One change in the liturgical translations that would really make my heart sing would be the restoration of 'thee' and 'thou'. I remember the first time I went to a TLM (High Mass in St. Audeon's in Dublin) they had those beautiful Una Voce missalettes in gorgeous Elizabethan English. I was enthralled by the beauty of the prose. In fact the translations in old hand missals are generally vastly superior to either the new or old ICEL.

I completely agree that the new translations are of poor literary merit. But I certainly don't accept that they're worse than the current translations. The 1966 Irish translation of the Roman Canon is much better than 1973 or 2010, although still vastly inferior to Dom Murray's 1956 translation: http://lxoa.files.wordpress.com/2011/01/canon.pdf

Perhaps we should just nick Coverdale. Modern man seems to be incapable of anything in the realm of beauty.

Spirit of Vatican II

Sorry, Dom Placid's version, at first glance, is hopeless -- all those "deigns". The 1966 version you sent was far better. The new translations were launched somewhere in Sydney today; all known responses from participants are negative, some violently so -- as expected. Interesting to see if any positive responses emerge.

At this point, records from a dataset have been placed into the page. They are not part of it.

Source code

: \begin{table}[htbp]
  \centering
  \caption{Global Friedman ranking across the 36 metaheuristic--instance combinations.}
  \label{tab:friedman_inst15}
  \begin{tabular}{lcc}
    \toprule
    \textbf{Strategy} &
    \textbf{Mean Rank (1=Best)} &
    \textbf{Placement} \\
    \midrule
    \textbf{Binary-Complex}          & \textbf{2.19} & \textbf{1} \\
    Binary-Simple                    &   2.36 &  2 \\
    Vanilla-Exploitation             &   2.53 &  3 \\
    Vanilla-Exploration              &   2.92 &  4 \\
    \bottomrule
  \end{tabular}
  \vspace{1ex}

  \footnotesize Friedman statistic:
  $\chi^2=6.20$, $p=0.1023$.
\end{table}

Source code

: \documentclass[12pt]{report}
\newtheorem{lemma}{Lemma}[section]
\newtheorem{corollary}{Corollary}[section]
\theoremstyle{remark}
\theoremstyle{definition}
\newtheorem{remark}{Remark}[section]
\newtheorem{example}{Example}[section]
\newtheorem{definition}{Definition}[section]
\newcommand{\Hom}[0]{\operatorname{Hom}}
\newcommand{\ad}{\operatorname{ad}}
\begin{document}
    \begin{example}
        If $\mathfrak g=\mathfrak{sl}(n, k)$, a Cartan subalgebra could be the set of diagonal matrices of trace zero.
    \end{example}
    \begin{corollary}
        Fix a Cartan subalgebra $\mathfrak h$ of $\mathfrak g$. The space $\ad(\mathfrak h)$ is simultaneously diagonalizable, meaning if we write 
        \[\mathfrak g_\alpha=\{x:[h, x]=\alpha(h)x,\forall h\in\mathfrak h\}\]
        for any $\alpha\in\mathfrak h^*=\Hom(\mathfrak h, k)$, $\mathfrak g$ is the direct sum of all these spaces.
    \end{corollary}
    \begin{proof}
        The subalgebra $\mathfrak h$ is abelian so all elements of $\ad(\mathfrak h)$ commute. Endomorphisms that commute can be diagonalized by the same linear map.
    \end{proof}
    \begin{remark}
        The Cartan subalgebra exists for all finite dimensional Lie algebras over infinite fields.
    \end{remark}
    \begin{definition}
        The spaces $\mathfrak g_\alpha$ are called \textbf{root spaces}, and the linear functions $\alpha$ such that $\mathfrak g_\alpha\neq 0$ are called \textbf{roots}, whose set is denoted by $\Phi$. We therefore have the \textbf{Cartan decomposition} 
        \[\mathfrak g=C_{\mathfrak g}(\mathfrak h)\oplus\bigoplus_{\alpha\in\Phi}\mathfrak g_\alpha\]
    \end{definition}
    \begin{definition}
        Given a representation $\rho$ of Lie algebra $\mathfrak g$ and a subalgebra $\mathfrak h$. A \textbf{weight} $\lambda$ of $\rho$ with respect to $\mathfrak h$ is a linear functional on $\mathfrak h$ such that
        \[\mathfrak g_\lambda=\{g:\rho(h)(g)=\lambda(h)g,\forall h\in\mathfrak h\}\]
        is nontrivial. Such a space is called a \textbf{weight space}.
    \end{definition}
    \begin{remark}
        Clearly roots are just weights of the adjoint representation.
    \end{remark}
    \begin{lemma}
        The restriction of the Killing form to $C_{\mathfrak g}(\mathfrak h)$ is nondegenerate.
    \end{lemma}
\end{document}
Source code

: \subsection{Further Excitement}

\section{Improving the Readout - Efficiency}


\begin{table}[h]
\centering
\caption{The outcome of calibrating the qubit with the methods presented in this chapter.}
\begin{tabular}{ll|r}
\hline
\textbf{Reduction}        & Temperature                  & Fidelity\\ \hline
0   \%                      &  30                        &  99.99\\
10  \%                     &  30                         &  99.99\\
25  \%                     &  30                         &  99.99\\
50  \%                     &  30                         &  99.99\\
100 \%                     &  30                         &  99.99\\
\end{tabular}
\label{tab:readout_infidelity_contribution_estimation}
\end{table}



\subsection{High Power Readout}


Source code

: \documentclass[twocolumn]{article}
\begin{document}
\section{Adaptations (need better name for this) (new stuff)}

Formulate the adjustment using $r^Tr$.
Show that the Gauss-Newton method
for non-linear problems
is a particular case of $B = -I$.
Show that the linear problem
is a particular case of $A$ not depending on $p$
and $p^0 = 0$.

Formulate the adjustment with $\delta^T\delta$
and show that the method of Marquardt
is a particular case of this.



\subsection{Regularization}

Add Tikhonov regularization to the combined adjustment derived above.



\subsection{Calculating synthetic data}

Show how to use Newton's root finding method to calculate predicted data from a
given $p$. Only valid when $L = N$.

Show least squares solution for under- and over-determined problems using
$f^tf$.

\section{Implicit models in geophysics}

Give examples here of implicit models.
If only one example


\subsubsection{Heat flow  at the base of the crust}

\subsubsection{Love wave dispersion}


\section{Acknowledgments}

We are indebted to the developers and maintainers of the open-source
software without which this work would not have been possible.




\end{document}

For modern beauty, the French translations are quite good (a poet was involved, of course).

Tiggy

Oh Fr O leary, you really need to move on. Its a done deal.

Tiggy

Shane,
How right thou art!

Spirit of Vatican II

Tiggy, I doubt if Trinitarian heresy can be regarded as a "done deal" -- see the posting on that. Your failure to find any enthusiasm for the new translations on your recent trip to Ireland tells how far we are from "moving on" as you put it. I think people should refuse to budge, and that in effect they will -- but probably now in the time-honored way of passivity, apathy, and the continued quiet drifting of feet toward the exit. Sad, unutterably sad; the People of God deserved better.

Tiggy

The people of God and God himself deserve better than the half baked English we have at the moment.ICEL was a Idisaster. I doubt as many people will walk as did when the 1970 s "Nu Church" stated evolving. Thankfully now halted i most places.

shane

The Irish texts are being changed also, except this time they're being translated from the English rather than the Latin:

http://irishcatholics.proboards.com/index.cgi?action=display&board=catholics&thread=592&page=2#9277

Posted by: Beinidict Ó Niaidh

I think Father O'Leary, as much as I disagree with him, has a point. I got pretty afraid for the situation in the English Mass, when I saw this:

http://tuamarchdiocese.org/2011/05/irish-language-liturgy-committee-for-the-new-missal/

There is not one serious scholar of Modern Irish on this committee. There is only one member of this committee with extensive pastoral experience in the Gaeltacht areas - that is Bishop Brendan Kelly and he only represents one of the three major dialects of Irish. Bishop Boyce is a native Irish speaker from the Donegal Gaeltacht, but he has neither academic background nor working experience in the language. Archbishop Neary and Bishop Boyce have significant theological scholarship. This contrasts poorly to the committee who drafted the original Irish language Mass, who between them had significant background in Modern and Old Irish, Ancient Classics, Hebrew, Theology and other languages and who represented each of the seven main sub-dialects of Irish and indeed more (Rev Brendan Devlin, MA, DD, was a native speaker of Irish from the now almost dead Sperrin Mountain Gaeltacht in Co Tyrone).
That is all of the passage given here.